Bone mineralization in women following successful treatment of Hodgkin's disease

Am J Med. 1988 Jul;85(1):65-72. doi: 10.1016/0002-9343(88)90504-9.


Purpose: Women with Hodgkin's disease in whom a cure has been achieved may be at risk for osteoporosis because of therapy-induced premature menopause. Our objective was to gather information regarding the integrity of bone mass in such long-term cancer survivors.

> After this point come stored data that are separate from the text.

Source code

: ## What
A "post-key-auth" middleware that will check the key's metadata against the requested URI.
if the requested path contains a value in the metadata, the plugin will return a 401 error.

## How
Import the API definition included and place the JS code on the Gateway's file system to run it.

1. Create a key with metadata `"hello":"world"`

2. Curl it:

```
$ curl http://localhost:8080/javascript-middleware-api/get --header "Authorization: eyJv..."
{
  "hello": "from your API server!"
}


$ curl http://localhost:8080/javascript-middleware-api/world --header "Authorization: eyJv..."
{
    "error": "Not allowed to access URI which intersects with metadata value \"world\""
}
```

Subjects and methods: Bone mineral density was measured using photon absorptiometry in five groups of women: 11 patients with Hodgkin's disease and ovarian failure (Group I); six patients with Hodgkin's disease and ovarian failure who received estrogen replacement (Group II); 15 patients with Hodgkin's disease and normal ovarian function (Group III); 16 premenopausal control subjects (Group IV); and 11 postmenopausal control subjects (Group V). All patients with Hodgkin's disease were in remission and had completed treatment more than five years earlier.

Results: Subjects in Group I were found to have significantly decreased radial (p = 0.0009), lumbar spine (p = 0.002), and femoral neck (p = 0.0001) bone mineral density measurements compared with those in subjects in Group IV; the bone mineral density measurements at all sites of subjects in Group I were no different than those of subjects in Group V. Subjects in Group III had bone density measurements that were similar to those in Group IV, although the radial bone mineral density value was significantly lower (p = 0.0004). Determination of serum gonadotropins and estradiol was consistent with the menstrual status defining the five groups. No secondary causes for decreased bone mineral density values could be detected, since the mean serum levels of parathyroid hormone, calcium, phosphorus, and vitamin D metabolites were similar among the groups, and all prolactin levels were normal.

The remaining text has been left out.